Action item
Your answer must be one number: the count of lines below that include "theoremstyle".

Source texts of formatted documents
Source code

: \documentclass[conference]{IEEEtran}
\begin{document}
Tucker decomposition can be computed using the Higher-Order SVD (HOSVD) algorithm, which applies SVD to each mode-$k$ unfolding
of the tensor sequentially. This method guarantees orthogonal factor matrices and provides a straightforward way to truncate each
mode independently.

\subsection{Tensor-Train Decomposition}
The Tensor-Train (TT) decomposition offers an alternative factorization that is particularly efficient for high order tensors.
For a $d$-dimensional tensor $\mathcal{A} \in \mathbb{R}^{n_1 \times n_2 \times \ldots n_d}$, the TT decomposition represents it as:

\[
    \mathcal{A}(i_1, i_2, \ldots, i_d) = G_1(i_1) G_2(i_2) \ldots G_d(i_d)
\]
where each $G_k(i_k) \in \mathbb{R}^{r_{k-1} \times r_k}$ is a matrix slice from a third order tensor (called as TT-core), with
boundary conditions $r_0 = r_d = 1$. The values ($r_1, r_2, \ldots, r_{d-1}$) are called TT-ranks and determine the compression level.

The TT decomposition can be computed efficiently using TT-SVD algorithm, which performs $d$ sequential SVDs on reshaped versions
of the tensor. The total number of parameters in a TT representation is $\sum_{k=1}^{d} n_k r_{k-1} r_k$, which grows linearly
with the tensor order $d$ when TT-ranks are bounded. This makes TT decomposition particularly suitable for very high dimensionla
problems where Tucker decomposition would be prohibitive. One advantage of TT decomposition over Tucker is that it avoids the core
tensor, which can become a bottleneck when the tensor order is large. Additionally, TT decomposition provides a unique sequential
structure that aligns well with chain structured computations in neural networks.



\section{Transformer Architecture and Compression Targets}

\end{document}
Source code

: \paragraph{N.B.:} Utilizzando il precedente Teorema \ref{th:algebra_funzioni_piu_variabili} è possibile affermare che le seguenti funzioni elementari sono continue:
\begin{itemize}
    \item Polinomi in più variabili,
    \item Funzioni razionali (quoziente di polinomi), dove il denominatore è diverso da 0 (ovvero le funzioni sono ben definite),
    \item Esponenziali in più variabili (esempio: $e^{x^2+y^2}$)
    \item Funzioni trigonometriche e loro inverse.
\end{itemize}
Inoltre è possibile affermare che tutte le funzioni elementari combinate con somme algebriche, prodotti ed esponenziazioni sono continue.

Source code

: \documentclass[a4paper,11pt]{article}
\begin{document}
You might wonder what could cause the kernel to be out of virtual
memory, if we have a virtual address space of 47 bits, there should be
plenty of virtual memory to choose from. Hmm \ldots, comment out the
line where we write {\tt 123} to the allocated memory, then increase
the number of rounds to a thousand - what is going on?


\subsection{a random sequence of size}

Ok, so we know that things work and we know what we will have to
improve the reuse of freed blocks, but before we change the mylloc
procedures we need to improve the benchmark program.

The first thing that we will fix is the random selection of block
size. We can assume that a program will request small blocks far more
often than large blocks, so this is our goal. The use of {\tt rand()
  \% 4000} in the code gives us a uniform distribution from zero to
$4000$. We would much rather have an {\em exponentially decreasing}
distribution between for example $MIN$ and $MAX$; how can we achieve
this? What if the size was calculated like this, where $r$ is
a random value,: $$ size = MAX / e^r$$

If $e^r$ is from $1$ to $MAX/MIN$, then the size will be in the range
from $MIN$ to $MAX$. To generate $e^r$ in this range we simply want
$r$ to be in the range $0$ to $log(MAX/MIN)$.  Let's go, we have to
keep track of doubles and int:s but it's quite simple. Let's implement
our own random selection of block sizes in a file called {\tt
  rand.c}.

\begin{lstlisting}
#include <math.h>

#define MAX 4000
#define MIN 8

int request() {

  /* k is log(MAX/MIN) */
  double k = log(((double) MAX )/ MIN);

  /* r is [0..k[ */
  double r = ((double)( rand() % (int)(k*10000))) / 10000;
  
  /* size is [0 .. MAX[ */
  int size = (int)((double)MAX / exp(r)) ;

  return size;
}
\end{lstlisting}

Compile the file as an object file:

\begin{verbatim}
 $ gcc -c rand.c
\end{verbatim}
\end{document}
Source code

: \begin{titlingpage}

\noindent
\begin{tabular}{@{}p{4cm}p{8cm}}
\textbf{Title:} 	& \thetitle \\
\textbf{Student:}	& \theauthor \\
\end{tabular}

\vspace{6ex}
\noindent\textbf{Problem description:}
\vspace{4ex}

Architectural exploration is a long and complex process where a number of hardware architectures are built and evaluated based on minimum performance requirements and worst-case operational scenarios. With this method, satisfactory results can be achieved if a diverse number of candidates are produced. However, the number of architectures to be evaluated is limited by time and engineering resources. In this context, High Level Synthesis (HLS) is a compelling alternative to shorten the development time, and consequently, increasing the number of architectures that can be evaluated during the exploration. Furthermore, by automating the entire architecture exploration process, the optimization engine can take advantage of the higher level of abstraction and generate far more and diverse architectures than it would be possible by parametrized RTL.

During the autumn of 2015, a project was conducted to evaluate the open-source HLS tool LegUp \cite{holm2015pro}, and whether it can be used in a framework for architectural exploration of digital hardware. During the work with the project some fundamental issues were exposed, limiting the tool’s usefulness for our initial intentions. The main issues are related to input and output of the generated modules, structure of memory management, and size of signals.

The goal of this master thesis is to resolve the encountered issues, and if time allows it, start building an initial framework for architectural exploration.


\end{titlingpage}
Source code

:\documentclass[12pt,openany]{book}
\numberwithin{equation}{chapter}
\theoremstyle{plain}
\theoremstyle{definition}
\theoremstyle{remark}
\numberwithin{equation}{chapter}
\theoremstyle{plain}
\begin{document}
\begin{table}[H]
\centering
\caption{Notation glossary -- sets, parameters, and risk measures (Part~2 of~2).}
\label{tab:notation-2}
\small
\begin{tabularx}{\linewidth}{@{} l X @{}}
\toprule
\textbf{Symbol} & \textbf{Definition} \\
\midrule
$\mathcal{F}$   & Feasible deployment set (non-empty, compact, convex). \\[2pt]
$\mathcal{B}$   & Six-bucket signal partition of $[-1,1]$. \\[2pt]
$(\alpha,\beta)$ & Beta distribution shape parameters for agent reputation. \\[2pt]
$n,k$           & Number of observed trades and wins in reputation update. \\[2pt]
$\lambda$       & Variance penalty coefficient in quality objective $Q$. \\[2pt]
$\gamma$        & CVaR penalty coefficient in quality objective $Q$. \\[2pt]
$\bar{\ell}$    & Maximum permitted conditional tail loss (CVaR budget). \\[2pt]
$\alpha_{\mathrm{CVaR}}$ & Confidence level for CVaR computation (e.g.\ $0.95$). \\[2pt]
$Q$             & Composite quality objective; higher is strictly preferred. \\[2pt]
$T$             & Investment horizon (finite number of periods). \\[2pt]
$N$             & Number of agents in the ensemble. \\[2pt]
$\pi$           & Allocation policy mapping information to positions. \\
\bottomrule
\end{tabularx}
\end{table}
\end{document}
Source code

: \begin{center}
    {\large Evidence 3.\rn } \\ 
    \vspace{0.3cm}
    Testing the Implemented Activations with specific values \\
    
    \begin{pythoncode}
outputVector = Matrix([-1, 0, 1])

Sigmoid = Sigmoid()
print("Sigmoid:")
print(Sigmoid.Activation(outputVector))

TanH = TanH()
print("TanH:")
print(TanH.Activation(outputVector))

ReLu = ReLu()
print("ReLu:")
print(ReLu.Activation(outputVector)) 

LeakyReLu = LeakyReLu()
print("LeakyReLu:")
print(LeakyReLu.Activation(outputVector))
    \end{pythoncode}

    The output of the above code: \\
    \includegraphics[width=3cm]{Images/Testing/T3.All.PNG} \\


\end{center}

Answer to the exercise
4